Gandhi’ye göre Hindistan’da eğitim köktenci olmalıydı
ve bu, köylerden başlayarak proğramlanmalıydı. Tagore’un
okulu da bu genel projenin bir örnek ürünü idi. Tagore
bir süre sonra Shantiniketan köyü yeniden yapılanma
proğramını Dr. Elmhirst ile birlikte yürüterek, Batı
ile Doğu kültürlerini ayn çatı altında yaşatmayı, Gandhi’nin
de isteği üzerine denedi. Tagore yeniden kişisel
çalışmalarında yoğunlaşmıştı. Henüz 17 yaşındayken öğretim
için gittiği İngiltere’de ve diğer Batı Ülkeleri’nde artık
kitaplarıyla tanınıyordu. Batı, sanki Doğu’yu yeniden
keşfetmiş gibi yoğun biçimde Tagore okuyor, kitapları
onlarca baskı yapıyordu. Şair Yeats, Tagore’un
şiirlerini çevresine hissettirmeden okumaya çalışmasını, ne
kadar etkilendiğini anlamalarından korkmakla açıklıyordu. Ve
bu şiirlein kuşaklar boyunca, yol boylarında gezginler,
ırmakta kürek çekenler ve nice insanlar tarafından
okunacakları övgüsünü dile getiriyordu.
Tagore,
1913 yılında Nobel edebiyat ödülünü aldıktan sonra uzun bir
dünya turuna çıktı. Japonya, Amerika, Güney Amerika’yı ve
başka bir çok ülkeyi, dünya halklarının yaşamlarını
gözlemlemek amacıyla gezmeye başladı. Savaş ve Milliyetçilik
karşıtı konuşmasını 1916’da japonya’da yaptı. 1930 yılında
İngiltere’den şöyle seslendi:
‘Avrupa, Asya’daki moral üstünlüğünü tümüyle kaybetti artık.

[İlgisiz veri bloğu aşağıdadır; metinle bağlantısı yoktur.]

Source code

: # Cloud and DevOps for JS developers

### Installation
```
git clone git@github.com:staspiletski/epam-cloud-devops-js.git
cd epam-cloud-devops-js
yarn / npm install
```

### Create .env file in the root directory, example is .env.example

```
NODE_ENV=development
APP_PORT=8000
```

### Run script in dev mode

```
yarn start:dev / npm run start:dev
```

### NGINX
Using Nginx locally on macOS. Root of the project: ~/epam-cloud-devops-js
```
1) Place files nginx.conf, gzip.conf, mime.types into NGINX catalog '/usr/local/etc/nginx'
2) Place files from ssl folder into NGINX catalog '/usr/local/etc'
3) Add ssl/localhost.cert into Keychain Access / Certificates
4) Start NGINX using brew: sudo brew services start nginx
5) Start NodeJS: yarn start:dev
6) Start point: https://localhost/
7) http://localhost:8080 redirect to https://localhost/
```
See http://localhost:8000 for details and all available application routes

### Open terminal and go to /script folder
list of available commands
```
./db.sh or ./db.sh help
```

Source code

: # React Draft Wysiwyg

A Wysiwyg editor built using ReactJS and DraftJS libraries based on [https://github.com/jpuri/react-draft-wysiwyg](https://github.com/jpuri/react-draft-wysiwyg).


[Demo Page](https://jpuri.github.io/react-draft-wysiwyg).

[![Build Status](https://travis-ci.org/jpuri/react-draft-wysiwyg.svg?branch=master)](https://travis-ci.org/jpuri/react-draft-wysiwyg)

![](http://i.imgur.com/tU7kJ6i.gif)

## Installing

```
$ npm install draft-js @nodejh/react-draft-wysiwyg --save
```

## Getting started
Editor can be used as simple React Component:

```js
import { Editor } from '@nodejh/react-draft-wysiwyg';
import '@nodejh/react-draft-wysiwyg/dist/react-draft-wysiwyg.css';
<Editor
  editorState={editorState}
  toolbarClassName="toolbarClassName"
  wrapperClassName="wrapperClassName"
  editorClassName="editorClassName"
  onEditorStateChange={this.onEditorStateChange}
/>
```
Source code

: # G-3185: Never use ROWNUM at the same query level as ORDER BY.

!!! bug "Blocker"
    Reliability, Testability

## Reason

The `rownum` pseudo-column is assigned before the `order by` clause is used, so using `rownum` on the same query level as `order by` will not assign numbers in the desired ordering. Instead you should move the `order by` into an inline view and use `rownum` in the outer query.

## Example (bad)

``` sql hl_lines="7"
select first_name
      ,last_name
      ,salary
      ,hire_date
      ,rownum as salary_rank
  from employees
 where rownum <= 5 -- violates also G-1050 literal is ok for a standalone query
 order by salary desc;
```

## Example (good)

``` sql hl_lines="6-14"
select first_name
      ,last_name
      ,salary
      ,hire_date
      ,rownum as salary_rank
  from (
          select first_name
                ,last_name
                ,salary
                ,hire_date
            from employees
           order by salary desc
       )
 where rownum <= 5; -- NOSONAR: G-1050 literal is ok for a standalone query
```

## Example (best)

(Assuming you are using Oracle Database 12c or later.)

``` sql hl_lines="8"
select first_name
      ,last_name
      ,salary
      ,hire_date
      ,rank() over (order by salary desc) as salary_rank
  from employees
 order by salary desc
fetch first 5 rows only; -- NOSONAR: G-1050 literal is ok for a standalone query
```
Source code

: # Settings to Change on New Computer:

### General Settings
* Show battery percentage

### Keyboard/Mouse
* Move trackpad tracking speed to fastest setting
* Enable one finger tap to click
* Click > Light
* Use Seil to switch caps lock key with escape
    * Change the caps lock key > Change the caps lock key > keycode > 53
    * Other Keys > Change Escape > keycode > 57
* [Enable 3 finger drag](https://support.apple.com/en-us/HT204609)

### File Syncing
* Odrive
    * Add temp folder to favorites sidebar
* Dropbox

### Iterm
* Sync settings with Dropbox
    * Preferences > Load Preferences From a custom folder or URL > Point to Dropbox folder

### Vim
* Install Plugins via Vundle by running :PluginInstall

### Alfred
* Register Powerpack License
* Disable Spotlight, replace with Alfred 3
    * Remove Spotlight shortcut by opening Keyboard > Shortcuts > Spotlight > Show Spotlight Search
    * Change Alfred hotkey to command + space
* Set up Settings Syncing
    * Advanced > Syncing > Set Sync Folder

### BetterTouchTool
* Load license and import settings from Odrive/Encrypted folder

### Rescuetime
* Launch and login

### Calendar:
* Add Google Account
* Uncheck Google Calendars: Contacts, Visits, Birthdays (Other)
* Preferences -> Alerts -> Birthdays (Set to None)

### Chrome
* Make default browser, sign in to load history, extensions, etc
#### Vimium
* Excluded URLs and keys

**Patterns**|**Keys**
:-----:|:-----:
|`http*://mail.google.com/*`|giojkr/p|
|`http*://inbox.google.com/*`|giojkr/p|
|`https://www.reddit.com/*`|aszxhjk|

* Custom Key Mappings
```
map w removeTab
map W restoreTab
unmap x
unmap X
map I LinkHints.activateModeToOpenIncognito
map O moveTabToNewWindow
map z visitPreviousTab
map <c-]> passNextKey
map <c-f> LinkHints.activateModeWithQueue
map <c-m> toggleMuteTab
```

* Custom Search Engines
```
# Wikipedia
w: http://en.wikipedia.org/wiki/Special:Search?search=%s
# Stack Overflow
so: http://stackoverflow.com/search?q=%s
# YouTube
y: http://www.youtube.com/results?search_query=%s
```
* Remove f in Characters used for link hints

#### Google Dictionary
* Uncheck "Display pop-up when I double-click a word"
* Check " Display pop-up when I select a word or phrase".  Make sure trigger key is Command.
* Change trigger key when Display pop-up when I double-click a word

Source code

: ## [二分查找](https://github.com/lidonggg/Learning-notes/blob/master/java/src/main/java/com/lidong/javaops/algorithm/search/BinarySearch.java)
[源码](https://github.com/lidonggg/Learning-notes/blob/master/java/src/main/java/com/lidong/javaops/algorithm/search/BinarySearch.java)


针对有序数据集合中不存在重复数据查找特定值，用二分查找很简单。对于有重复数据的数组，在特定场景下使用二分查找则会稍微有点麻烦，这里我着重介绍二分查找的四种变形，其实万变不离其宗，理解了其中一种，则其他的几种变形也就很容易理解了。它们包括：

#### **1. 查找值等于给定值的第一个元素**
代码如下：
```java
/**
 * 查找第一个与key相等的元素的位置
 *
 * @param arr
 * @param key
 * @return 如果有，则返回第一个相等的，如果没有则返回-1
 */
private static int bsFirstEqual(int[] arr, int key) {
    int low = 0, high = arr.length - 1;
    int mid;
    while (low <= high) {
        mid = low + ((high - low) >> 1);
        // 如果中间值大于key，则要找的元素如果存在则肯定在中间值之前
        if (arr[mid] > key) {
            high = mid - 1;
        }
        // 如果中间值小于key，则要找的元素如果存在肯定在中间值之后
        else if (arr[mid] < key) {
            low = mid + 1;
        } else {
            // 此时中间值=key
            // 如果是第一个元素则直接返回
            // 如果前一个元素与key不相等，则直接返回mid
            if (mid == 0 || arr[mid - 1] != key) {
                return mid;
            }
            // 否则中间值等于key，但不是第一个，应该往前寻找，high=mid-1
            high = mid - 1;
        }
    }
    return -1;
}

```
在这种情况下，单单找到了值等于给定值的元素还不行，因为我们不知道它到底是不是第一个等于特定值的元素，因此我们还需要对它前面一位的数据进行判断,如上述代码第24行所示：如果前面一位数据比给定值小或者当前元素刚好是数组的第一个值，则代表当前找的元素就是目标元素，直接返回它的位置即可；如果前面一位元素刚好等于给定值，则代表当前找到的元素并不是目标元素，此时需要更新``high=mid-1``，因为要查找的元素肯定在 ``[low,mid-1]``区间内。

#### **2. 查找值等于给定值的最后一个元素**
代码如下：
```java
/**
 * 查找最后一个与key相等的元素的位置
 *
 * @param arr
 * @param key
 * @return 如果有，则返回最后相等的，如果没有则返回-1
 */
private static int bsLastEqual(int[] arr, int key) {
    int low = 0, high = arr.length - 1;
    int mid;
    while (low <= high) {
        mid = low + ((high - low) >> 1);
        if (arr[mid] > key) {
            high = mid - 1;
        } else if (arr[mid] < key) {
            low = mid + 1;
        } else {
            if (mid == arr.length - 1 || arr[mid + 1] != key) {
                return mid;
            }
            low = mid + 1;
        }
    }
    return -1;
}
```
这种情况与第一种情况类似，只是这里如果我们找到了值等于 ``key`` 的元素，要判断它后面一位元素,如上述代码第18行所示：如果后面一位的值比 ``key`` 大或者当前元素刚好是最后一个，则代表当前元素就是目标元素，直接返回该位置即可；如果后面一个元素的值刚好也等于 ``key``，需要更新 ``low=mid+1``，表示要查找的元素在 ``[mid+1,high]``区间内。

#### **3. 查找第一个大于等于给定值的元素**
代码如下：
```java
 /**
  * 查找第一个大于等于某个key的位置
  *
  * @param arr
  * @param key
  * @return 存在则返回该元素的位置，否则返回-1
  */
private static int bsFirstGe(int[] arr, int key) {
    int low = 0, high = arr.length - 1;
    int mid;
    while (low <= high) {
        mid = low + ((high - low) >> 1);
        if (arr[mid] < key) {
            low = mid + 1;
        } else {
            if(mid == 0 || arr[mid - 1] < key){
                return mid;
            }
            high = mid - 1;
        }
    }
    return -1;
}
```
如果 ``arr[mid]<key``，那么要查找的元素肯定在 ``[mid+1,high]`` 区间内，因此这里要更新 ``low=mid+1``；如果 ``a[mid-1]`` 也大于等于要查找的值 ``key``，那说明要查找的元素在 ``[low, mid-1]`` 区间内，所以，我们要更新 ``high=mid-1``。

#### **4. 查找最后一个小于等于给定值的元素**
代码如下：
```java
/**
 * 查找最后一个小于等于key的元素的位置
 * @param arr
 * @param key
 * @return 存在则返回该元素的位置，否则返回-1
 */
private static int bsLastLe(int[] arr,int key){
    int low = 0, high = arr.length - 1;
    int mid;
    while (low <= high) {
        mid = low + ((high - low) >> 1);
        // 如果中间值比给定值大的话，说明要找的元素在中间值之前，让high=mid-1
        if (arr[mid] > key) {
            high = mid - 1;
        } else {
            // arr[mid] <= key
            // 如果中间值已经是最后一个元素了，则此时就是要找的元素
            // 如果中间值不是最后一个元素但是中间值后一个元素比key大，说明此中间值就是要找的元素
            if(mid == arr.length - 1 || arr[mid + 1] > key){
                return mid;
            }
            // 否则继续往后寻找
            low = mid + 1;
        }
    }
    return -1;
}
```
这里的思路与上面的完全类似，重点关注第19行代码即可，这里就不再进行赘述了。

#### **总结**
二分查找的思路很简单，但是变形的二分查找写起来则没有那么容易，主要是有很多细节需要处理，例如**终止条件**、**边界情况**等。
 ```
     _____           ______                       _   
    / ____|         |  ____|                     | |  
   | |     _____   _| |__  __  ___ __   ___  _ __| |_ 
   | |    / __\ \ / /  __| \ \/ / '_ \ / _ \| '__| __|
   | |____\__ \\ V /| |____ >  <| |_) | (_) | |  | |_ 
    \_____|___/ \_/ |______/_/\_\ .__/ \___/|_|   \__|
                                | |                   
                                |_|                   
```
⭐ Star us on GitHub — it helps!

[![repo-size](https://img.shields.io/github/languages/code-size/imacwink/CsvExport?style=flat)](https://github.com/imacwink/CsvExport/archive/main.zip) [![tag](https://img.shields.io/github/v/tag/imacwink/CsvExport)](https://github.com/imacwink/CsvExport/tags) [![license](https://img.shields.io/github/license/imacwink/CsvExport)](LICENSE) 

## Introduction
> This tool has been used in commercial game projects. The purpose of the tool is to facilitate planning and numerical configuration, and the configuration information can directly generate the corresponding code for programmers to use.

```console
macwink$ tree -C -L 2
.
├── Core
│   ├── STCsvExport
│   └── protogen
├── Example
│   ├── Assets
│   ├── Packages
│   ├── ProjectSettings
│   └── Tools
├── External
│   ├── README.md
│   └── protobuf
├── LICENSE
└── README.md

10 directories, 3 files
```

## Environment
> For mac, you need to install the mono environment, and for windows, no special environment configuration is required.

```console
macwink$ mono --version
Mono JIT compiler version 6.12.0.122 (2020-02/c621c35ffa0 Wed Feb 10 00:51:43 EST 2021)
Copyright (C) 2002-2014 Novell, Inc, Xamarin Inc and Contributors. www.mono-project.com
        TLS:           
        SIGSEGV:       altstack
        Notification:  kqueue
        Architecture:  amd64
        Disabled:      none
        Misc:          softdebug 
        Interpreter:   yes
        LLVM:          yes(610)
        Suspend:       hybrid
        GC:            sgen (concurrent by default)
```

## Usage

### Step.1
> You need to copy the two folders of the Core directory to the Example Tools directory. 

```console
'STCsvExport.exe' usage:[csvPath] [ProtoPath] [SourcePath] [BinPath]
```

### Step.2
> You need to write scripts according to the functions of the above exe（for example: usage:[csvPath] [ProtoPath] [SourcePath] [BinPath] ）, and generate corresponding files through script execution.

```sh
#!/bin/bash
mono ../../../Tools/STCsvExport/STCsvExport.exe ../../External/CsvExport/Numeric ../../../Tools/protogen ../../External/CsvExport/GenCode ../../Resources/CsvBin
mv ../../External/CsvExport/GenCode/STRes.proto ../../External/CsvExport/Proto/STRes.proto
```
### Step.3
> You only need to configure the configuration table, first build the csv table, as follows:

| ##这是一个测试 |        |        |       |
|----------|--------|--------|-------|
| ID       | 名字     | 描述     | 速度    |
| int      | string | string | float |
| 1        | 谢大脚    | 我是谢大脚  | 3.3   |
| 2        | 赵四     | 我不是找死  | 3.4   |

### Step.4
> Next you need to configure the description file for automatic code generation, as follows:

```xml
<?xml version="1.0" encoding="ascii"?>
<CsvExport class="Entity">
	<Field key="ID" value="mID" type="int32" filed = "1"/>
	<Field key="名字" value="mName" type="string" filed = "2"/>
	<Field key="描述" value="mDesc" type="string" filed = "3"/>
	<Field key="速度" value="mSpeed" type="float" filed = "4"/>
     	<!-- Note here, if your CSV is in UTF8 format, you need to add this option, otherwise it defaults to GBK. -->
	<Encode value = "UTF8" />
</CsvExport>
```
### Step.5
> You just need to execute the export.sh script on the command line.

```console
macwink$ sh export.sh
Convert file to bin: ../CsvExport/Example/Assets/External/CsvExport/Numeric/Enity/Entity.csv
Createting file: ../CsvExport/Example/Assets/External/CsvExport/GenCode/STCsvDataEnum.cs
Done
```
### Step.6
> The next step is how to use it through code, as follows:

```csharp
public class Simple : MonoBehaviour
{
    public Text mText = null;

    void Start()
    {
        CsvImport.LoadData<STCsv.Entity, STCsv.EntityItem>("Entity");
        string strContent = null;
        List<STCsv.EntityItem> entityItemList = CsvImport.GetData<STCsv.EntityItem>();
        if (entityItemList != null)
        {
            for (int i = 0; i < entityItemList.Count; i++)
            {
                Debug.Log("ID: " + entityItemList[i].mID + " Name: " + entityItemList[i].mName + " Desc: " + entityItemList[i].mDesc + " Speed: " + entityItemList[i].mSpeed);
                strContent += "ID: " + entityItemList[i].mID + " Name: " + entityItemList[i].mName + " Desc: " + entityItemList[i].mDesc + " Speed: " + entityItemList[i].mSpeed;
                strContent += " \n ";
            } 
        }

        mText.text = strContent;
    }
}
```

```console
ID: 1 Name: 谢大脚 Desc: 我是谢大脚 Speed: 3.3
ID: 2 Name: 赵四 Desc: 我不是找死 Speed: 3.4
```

Şimdi yüksek ilkeler savunucusu ve adalet şampiyonu olarak
değil de Batı ırkının üstünlüğünün koruyucusu ve sınırları
dışındaki dünyanın sömürücüsü olarak görülüyor. Bu, Avrupa
için, büyük bir ahlaki yenilgidir. Asya, fiziki olarak
güçsüz ve yaşamsal çıkarları tehlikeye girdiğinde kendisini
saldırıdan koruyamayacak durumda olduğu halde şimdi Avrupa’ya
küçümseyerek bakabilmektedir.’
Tagore,
Gandhi’nin yanında siyasal yaşama hep katılmaya çalışmış,
sık sık da bağnazlıklardan dolayı kendisini çekmek durumunda
kalmıştır. Batı dünyasına açıklığı, İngilizler’e karşı
çıkmayacak ve giderek onları sevecek ölçüde idi. Ancak, 1915
yılında kendisine verilen ‘Sir’ ünvanını hoşgörüyle
kabul eden Tagore, 1919’da Pencap’ta çok sayıda
suçsuz Hintliler’in katledilmesi üzerine, bir Protesto
mektubu ile birlikte unvanını İngiltere Kralına geri verdi.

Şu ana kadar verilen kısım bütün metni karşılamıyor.